**What to work on**
Scan the lines below for "users" and copy the matches.

**Data for the task**
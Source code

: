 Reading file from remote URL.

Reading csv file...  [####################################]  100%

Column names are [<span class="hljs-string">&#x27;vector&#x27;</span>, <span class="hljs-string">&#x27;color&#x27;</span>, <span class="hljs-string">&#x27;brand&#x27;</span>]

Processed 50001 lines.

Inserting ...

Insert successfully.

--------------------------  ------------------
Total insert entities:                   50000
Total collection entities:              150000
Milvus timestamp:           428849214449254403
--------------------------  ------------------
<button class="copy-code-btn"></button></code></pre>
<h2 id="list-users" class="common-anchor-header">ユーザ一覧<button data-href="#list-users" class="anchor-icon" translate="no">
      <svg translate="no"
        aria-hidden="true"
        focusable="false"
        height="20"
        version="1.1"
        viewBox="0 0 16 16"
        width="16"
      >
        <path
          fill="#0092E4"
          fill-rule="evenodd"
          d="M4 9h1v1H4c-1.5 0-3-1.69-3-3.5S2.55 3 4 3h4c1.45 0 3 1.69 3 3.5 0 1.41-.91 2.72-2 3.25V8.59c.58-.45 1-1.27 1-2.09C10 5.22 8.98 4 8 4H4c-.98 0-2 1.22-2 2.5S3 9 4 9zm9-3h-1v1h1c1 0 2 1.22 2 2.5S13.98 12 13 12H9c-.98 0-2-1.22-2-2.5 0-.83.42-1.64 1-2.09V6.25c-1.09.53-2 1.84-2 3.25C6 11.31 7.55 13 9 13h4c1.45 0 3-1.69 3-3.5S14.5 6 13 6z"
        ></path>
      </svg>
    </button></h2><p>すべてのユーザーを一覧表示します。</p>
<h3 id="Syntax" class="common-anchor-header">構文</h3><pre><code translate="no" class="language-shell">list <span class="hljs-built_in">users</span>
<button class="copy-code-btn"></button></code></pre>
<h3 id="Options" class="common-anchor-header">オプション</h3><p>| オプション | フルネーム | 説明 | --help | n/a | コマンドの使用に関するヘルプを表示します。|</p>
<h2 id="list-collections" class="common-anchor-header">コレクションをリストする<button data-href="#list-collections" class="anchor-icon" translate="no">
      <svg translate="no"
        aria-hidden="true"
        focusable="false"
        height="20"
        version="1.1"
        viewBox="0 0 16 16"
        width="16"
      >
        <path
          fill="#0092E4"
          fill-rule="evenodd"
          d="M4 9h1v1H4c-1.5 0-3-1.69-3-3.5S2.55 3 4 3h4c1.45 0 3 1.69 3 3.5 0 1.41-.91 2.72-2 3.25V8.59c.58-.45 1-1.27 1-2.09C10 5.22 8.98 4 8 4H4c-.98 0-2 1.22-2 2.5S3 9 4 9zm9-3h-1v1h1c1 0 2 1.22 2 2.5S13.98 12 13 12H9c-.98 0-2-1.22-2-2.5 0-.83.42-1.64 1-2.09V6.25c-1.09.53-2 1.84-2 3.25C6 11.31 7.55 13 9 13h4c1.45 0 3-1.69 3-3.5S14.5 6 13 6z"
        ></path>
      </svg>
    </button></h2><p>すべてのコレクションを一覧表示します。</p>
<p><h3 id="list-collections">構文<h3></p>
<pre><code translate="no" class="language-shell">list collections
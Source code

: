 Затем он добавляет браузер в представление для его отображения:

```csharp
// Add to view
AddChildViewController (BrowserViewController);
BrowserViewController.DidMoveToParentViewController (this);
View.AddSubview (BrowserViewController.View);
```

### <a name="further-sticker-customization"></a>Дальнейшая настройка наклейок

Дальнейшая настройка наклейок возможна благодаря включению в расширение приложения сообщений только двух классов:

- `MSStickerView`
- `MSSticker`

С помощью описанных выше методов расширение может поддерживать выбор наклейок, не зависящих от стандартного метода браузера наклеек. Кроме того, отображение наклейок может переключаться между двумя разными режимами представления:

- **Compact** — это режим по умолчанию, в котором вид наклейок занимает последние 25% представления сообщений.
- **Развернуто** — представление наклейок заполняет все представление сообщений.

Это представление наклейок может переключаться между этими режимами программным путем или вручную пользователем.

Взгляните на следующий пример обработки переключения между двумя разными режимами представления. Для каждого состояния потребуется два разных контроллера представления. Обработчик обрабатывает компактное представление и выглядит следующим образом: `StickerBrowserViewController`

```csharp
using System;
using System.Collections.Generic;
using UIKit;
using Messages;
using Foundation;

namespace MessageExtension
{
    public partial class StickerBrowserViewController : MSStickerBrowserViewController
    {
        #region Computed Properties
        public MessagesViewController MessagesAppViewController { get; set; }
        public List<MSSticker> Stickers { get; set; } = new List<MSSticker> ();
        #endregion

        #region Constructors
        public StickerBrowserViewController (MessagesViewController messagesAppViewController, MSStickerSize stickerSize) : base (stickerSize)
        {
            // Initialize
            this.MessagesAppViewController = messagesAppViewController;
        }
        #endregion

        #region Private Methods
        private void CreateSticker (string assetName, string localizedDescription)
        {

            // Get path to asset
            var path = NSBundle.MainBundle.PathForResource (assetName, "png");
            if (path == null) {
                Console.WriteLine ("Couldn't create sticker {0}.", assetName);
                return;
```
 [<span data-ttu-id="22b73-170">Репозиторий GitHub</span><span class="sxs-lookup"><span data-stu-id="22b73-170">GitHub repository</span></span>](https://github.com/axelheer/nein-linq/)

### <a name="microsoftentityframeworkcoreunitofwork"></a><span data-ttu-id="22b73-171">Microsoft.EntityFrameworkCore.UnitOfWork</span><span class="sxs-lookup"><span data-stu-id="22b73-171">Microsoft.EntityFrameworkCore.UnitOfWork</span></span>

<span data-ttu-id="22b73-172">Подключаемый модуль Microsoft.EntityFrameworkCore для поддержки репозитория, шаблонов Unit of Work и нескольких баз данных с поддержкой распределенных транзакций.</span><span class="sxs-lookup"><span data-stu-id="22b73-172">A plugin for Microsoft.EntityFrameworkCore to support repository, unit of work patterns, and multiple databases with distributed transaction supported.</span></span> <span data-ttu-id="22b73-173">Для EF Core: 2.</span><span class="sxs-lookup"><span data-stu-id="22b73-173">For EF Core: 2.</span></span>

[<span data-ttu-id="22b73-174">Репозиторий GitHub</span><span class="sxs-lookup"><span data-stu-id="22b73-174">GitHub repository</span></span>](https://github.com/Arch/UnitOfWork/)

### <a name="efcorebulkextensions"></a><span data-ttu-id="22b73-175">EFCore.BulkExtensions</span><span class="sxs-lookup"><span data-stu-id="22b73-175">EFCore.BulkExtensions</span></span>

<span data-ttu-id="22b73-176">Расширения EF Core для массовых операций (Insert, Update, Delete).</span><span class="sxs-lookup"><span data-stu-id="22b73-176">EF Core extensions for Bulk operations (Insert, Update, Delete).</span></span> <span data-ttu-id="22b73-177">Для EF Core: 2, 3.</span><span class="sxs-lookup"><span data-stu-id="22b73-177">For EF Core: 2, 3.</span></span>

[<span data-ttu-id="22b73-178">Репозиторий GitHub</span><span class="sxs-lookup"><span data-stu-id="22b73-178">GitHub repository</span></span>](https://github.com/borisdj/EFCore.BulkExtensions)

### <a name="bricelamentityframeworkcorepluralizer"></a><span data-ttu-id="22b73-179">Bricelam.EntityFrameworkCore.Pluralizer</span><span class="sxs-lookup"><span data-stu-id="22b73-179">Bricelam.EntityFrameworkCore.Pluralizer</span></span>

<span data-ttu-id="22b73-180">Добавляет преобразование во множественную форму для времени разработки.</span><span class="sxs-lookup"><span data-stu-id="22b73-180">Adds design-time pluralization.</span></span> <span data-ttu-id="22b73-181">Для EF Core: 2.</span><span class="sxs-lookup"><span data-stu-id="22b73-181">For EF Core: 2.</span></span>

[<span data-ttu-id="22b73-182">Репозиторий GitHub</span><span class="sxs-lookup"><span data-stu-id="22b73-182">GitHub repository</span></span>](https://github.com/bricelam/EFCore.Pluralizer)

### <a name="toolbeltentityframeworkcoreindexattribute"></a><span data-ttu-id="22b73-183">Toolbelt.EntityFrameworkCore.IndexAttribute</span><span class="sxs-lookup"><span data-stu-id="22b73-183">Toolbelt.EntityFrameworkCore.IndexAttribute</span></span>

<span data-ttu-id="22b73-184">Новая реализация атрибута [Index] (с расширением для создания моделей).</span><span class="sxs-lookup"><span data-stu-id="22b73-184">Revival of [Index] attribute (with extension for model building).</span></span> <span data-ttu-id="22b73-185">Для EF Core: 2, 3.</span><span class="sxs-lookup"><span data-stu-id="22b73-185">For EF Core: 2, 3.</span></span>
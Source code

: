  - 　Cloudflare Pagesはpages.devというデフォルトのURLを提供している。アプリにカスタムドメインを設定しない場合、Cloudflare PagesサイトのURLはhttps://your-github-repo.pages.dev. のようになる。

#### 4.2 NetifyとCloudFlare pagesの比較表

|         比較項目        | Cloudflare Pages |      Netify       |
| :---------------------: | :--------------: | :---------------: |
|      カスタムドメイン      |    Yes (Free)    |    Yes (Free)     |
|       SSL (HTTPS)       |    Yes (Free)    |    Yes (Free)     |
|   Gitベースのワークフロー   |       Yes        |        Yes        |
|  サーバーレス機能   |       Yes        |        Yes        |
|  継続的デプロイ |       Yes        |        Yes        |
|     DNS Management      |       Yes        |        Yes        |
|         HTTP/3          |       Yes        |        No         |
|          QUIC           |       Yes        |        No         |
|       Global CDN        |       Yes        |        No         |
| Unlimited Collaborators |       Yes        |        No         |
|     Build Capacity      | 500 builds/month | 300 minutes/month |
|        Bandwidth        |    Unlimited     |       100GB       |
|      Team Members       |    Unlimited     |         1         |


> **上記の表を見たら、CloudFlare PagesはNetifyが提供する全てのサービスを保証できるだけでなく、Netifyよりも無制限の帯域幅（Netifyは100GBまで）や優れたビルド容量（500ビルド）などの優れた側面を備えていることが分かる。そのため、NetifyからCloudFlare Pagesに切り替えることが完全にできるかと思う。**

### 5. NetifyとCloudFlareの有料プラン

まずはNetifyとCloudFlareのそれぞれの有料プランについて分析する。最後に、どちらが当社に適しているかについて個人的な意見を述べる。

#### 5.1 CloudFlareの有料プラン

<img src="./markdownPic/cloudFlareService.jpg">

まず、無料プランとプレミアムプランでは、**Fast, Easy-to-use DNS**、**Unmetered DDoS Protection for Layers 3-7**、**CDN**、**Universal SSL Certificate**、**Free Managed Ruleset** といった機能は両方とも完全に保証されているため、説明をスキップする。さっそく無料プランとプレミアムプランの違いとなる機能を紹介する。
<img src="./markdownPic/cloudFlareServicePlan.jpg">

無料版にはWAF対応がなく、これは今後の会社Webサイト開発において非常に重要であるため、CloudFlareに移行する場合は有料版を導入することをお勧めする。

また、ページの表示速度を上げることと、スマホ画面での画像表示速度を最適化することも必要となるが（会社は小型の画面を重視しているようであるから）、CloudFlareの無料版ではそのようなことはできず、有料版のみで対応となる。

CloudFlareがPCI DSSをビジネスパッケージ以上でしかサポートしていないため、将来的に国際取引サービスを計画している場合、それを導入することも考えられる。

**Your response**
<h2 id="list-users" class="common-anchor-header">ユーザ一覧<button data-href="#list-users" class="anchor-icon" translate="no">
<h3 id="Syntax" class="common-anchor-header">構文</h3><pre><code translate="no" class="language-shell">list <span class="hljs-built_in">users</span>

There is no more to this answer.